Friday, March 09, 2012

Parsley, Sage, Rosemary and Thyme...

Cooking with everyday garden herbs not only adds that special boost of flavour we all crave, but using herbs has great medicinal value, which is just plain smart! Look no further than your vegetable patch or decorative planter for those little green Titans commonly known as basil, oregano or parsley, to name a few. Herbs have been used by civilizations since the prehistoric times as the go to remedy for countless ailments.

Here are some examples of herbs and how to use them medicinally:

Basil is rich in flavonoids which keep cells healthy and functioning properly. As a good source of vitamin K, it also helps promote blood clotting to heal cuts and abrasions. Eat basil to sooth menstrual cramps and slow heavy flow and to ease sore muscles; basil also contains eugenol, an anti-inflammatory agent that works in a similar way to aspirin.

Mint is a great digestive and anti-nausea aid. The menthol activates digestive enzymes, which relaxes the intestine for smooth digestion. The rosmarinic acid in mint shows great promise in aiding respiratory disorders and promoting good oral health. Some studies show that peppermint oil contains a phytonutrient that may inhibit the growth of mammary, liver and pancreatic tumours.

Rich in myristicin, parsley contains chemoprotective qualities which may inhibit growth of certain tumours and neutralize carcinogens in grilled foods. It is also rich in disease fighting vitamins C and A, which boost our immune systems to help battle colds. It has been used traditionally to help cleanse blood and tissues in the kidney, liver and bladder. Eat a sprig of parsley after garlic to freshen your breath!

Soothing in aroma, rosemary also stimulates the immune system and keeps blood flowing to ensure a healthy nervous system. Fragrant sprigs contain anti-inflammatory properties useful in quelling asthma attacks and bringing relief to headaches. Adding a few drops of rosemary oil to a hot bath works as an internal cleanser, helping expel toxins through sweating.

Sage contains rosmarinic acid, a powerful antioxidant that stimulates the nervous system and protects against cell damage. Its anti-inflammatory properties may help soothe asthma and rheumatoid arthritis pain. Sage also contains phytosterols that may help alleviate cramps and provide relief for menopausal hot flashes.

Anti-fungal and antiviral properties are found in oregano oil as well as a high amount of fibre, which when digested, helps break down unhealthy cholesterol. It's also rich in vitamin C and calcium to help keep bones strong. In traditional Chinese medicine (TCM), oregano is often used to help bring down a fever, treat jaundice and relieve diarrhea.

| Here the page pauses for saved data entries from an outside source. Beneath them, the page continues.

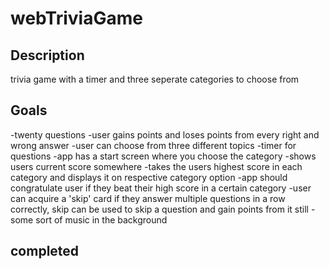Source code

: # webTriviaGame

Description
----------
trivia game with a timer and three seperate categories to choose from 

Goals
----------
-twenty questions
-user gains points and loses points from every right and wrong answer
-user can choose from three different topics 
-timer for questions 
-app has a start screen where you choose the category
-shows users current score somewhere 
-takes the users highest score in each category and displays it on respective category option
-app should congratulate user if they beat their high score in a certain category 
-user can acquire a 'skip' card if they answer multiple questions in a row correctly, skip can be used to skip a question and gain points from it still
-some sort of music in the background 





completed
----------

Similar to parsley, dill contains chemoprotective compounds and antioxidants that destroy cell-damaging free radicals. Dill is often used as a digestive aid (relieves gas) and is a good source of fibre and magnesium, a nerve and muscle relaxant.

Known for its help with respiratory problems, thyme is used to soothe coughs, chest congestion and bronchitis. As an antiseptic and digestive aid, it soothes sore throats and coughs. Thyme is also a good source of omega-3 fatty acids, linked to keeping the brain, kidney and heart healthy.

I love to use herbs, especially when I can just trim a bunch fresh out of my garden patch or planter. Herbs are great flavour enhancers for many savoury recipes. The usual suspects like basil and oregano are wonderful when used in Italian or Greek dishes, while dill and tarragon marry well with fish and seafood. I recently started broadening my repetoire using herbs to heighten the flavours of my sweet recipes. Think basil paired with licorice over strawberries, or rosemary to complement the taste of chocolate. Using herbs in desserts may seem somewhat unconventional, but it gives your dish that unexpected twist and with amazing results...

Here is a quick and easy recipe for a yummy dessert using rosemary. This herb imparts a similar flavour as mint, but is deeper and earthier. 

Deep Dark Chocolate and Rosemary Pudding
1 cup milk
1 cup whipping cream
2 large sprigs of chopped fresh rosemary (about 3 Tbsp)
2/3 cup organic cane sugar or coconut sugar
1/3 cup Dutch cocoa powder
2 1/2 Tbsp tapioca starch (or corn starch)
Pinch of sea salt
3 1/2 oz 70% cocoa Belgian chocolate chunks
1 Tbsp pure vanilla extract

1. In saucepan bring milk, cream and rosemary just to a boil. Remove from heat and let stand 15-20 minutes to infuse. Strain out the rosemary leaves.
2. In a mixing bowl, combine sugar, cocoa, tapioca starch and salt. Bring milk and cream back to a boil. Whisk in sugar mixture. Reduce heat to medium, whisking continuously until pudding begins to thicken. Just before it boils, remove from heat, then stir in chocolate chunks and vanilla until smooth.
3. Pour into 4 decorative glasses and refrigerate until chilled. Garnish with a fresh rosemary sprig.